Thus far, studies using FPF imaging devices in patients have provided evidence that filter bands placed near the emission peak of flavoproteins (and at the shoulder of lipofuscin emission) maximize signal-to-noise ratio, and that fluorescent signal is emitted primarily from flavoproteins, not lipofuscin or other fluorophores [11, 12, 60]. For example, FPF asymmetry has been identified between eyes in pseudotumor cerebri (PTC) and unilateral central serous chorioretinopathy (CSCR), which is unlikely to be due to significant asymmetric accumulation of other fluorophores [18, 60]. Furthermore, in eyes with AMD, FPF hyperfluorescence was observed in areas of GA, where lipofuscin hypofluorescence is known to be present [13]. At the same time, it should be noted that lipofuscin is known to accumulate in drusen and has been linked to oxidative stress in AMD. Thus, in AMD, lipofuscin likely contributes both to increased levels of oxidized flavoproteins and potential contaminating autofluorescence [61].

Elevated FPF has also been observed in cultured neural retina and RPE cells only hours after exposure to oxidizing agents [11, 14]. These findings further link measured fluorescence to flavoproteins rather than lipofuscin or AGEs, since these fluorophores do not increase with acute exposure to oxidizing treatments, and because the tissues and recently passaged cells were too young to accumulate these products.

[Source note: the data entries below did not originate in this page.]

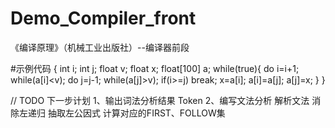 # Demo_Compiler_front
《编译原理》（机械工业出版社）--编译器前段

#示例代码
{
	int i; int j; float v; float x; float[100] a;
	while(true){
		do i=i+1; while(a[i]<v);
		do j=j-1; while(a[j]>v);
		if(i>=j) break;
		x=a[i]; a[i]=a[j]; a[j]=x;
	}
}


// TODO 下一步计划
1、输出词法分析结果 Token
2、编写文法分析
    解析文法
    消除左递归
    抽取左公因式
    计算对应的FIRST、FOLLOW集

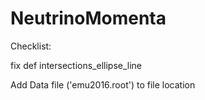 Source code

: # NeutrinoMomenta

Checklist:

fix
def intersections_ellipse_line

Add Data file ('emu2016.root') to file location
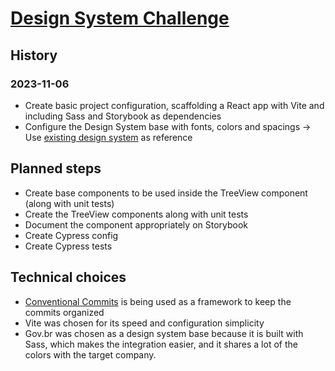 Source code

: # [Design System Challenge](https://gist.github.com/andersonba/6b1d07348e7baaf282a27259996d6520)

## History

### 2023-11-06

- Create basic project configuration, scaffolding a React app with Vite and including Sass and Storybook as dependencies
- Configure the Design System base with fonts, colors and spacings -> Use [existing design system](#technical-choices) as reference

## Planned steps

- Create base components to be used inside the TreeView component (along with unit tests)
- Create the TreeView components along with unit tests
- Document the component appropriately on Storybook
- Create Cypress config
- Create Cypress tests

## Technical choices

- [Conventional Commits](https://www.conventionalcommits.org/en/v1.0.0/) is being used as a framework to keep the commits organized
- Vite was chosen for its speed and configuration simplicity
- Gov.br was chosen as a design system base because it is built with Sass, which makes the integration easier, and it shares a lot of the colors with the target company.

Non-ocular studies and retinal studies in vitro

In non-ocular tissues, studies have highlighted FPF as a valuable marker of mitochondrial dysfunction. For instance, an early study found that FPF was measurable in single cardiac cells that were subjected to hypoxia [62]. Later experiments showed that FPF increases with oxidative stress in myocardial ischemia-reperfusion injury, and is accompanied by reduced mitochondrial respiratory activity [63]. Research in brain tissues has also shown utility of FPF in the assessment of metabolic function and damage secondary to hypoxia [64].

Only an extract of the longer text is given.